● Exercise requirements: Counting the line with "First time using" as the last one, copy out the lines of the data exactly from the first onward.

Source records
[Start of section]
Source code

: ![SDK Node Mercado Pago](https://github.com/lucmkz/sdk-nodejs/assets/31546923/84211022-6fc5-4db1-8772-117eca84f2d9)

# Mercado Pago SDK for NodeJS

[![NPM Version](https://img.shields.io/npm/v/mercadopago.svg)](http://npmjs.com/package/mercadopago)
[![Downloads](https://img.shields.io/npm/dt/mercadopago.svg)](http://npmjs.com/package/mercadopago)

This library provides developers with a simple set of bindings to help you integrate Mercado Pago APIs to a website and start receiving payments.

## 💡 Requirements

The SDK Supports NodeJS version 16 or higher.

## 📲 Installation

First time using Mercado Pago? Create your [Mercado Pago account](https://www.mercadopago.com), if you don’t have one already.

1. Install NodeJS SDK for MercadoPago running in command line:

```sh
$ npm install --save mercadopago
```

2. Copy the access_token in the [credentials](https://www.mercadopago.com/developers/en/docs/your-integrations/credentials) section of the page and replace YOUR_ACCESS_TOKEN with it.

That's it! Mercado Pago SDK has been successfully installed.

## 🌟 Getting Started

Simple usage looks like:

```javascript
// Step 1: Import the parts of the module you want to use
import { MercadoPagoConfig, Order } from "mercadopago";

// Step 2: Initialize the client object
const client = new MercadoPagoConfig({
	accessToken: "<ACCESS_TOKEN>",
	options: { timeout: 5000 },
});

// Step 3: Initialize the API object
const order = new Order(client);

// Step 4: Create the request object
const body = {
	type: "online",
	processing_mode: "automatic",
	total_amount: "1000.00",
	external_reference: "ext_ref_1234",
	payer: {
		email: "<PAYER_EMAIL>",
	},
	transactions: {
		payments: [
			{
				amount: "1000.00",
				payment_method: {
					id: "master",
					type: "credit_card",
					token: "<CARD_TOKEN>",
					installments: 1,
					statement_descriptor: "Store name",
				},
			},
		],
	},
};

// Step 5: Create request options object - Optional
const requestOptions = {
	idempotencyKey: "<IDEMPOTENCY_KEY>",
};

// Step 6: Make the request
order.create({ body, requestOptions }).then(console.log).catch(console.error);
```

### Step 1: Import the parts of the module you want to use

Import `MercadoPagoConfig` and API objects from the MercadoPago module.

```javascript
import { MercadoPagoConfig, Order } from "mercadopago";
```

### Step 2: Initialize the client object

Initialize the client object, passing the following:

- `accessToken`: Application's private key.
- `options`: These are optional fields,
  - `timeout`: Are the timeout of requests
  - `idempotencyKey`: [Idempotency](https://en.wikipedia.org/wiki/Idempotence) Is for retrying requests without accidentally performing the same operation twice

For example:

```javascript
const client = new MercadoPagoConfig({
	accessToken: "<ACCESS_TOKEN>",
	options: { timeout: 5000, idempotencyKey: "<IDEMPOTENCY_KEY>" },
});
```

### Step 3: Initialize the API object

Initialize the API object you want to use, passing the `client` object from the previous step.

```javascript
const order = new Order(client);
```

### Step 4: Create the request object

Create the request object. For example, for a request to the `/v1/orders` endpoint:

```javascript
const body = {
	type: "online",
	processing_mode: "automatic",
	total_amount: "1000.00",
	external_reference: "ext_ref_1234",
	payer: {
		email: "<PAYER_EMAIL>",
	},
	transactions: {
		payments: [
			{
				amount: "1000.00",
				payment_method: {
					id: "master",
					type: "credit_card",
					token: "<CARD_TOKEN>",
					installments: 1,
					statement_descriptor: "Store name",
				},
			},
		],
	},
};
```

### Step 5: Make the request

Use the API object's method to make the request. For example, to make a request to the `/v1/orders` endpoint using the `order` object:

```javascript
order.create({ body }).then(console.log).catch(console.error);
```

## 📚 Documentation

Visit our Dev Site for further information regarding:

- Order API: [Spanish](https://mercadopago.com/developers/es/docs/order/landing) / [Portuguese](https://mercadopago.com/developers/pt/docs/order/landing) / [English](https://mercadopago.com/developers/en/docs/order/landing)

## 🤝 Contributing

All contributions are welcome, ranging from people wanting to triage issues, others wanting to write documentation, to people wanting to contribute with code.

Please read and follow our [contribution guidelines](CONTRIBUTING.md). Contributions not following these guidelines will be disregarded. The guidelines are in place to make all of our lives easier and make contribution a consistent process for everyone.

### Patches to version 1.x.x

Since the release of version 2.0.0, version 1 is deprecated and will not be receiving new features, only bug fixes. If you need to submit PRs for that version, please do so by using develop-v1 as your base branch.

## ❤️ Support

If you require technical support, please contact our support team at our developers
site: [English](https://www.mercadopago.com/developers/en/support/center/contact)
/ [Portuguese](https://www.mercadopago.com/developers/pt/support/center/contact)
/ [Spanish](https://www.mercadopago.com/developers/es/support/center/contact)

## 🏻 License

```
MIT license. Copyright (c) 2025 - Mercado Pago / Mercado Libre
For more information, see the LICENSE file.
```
[End of section]
● Output of the task:
Source code

: ![SDK Node Mercado Pago](https://github.com/lucmkz/sdk-nodejs/assets/31546923/84211022-6fc5-4db1-8772-117eca84f2d9)

# Mercado Pago SDK for NodeJS

[![NPM Version](https://img.shields.io/npm/v/mercadopago.svg)](http://npmjs.com/package/mercadopago)
[![Downloads](https://img.shields.io/npm/dt/mercadopago.svg)](http://npmjs.com/package/mercadopago)

This library provides developers with a simple set of bindings to help you integrate Mercado Pago APIs to a website and start receiving payments.

## 💡 Requirements

The SDK Supports NodeJS version 16 or higher.

## 📲 Installation

First time using Mercado Pago? Create your [Mercado Pago account](https://www.mercadopago.com), if you don’t have one already.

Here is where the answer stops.